== Segment start ==

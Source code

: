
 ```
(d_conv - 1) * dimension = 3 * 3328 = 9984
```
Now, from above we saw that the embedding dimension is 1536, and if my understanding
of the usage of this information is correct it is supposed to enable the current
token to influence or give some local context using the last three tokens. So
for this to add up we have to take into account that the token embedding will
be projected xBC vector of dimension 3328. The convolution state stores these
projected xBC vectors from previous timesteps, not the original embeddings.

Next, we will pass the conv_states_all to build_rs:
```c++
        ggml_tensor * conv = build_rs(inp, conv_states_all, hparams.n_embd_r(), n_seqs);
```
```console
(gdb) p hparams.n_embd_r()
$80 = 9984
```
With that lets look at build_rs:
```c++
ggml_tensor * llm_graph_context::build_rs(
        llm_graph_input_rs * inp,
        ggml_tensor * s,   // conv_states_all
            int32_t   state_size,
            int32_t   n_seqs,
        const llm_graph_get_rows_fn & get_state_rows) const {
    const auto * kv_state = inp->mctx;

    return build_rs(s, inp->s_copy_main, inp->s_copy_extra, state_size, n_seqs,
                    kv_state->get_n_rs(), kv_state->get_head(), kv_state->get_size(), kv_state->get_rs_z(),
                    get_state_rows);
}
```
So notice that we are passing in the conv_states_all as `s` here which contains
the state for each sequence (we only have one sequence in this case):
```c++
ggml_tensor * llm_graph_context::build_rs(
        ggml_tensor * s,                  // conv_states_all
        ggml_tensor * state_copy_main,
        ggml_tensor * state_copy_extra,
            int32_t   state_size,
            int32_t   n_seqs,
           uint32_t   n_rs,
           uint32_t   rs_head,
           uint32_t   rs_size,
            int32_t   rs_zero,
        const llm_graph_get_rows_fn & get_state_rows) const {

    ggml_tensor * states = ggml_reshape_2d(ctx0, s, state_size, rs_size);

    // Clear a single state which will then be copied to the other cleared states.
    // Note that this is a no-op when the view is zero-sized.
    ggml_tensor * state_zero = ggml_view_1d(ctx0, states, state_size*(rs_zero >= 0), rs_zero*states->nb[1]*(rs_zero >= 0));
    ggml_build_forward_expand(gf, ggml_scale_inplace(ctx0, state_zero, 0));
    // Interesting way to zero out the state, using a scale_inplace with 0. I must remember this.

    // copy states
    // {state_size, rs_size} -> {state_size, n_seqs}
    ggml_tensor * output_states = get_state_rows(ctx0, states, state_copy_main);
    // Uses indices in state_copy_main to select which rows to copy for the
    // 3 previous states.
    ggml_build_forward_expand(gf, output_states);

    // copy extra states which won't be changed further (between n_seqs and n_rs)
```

== Segment end ==

Word for word, give back all the lines above.

Source code

:
 ```
(d_conv - 1) * dimension = 3 * 3328 = 9984
```
Now, from above we saw that the embedding dimension is 1536, and if my understanding
of the usage of this information is correct it is supposed to enable the current
token to influence or give some local context using the last three tokens. So
for this to add up we have to take into account that the token embedding will
be projected xBC vector of dimension 3328. The convolution state stores these
projected xBC vectors from previous timesteps, not the original embeddings.

Next, we will pass the conv_states_all to build_rs:
```c++
        ggml_tensor * conv = build_rs(inp, conv_states_all, hparams.n_embd_r(), n_seqs);
```
```console
(gdb) p hparams.n_embd_r()
$80 = 9984
```
With that lets look at build_rs:
```c++
ggml_tensor * llm_graph_context::build_rs(
        llm_graph_input_rs * inp,
        ggml_tensor * s,   // conv_states_all
            int32_t   state_size,
            int32_t   n_seqs,
        const llm_graph_get_rows_fn & get_state_rows) const {
    const auto * kv_state = inp->mctx;

    return build_rs(s, inp->s_copy_main, inp->s_copy_extra, state_size, n_seqs,
                    kv_state->get_n_rs(), kv_state->get_head(), kv_state->get_size(), kv_state->get_rs_z(),
                    get_state_rows);
}
```
So notice that we are passing in the conv_states_all as `s` here which contains
the state for each sequence (we only have one sequence in this case):
```c++
ggml_tensor * llm_graph_context::build_rs(
        ggml_tensor * s,                  // conv_states_all
        ggml_tensor * state_copy_main,
        ggml_tensor * state_copy_extra,
            int32_t   state_size,
            int32_t   n_seqs,
           uint32_t   n_rs,
           uint32_t   rs_head,
           uint32_t   rs_size,
            int32_t   rs_zero,
        const llm_graph_get_rows_fn & get_state_rows) const {

    ggml_tensor * states = ggml_reshape_2d(ctx0, s, state_size, rs_size);

    // Clear a single state which will then be copied to the other cleared states.
    // Note that this is a no-op when the view is zero-sized.
    ggml_tensor * state_zero = ggml_view_1d(ctx0, states, state_size*(rs_zero >= 0), rs_zero*states->nb[1]*(rs_zero >= 0));
    ggml_build_forward_expand(gf, ggml_scale_inplace(ctx0, state_zero, 0));
    // Interesting way to zero out the state, using a scale_inplace with 0. I must remember this.

    // copy states
    // {state_size, rs_size} -> {state_size, n_seqs}
    ggml_tensor * output_states = get_state_rows(ctx0, states, state_copy_main);
    // Uses indices in state_copy_main to select which rows to copy for the
    // 3 previous states.
    ggml_build_forward_expand(gf, output_states);

    // copy extra states which won't be changed further (between n_seqs and n_rs)
```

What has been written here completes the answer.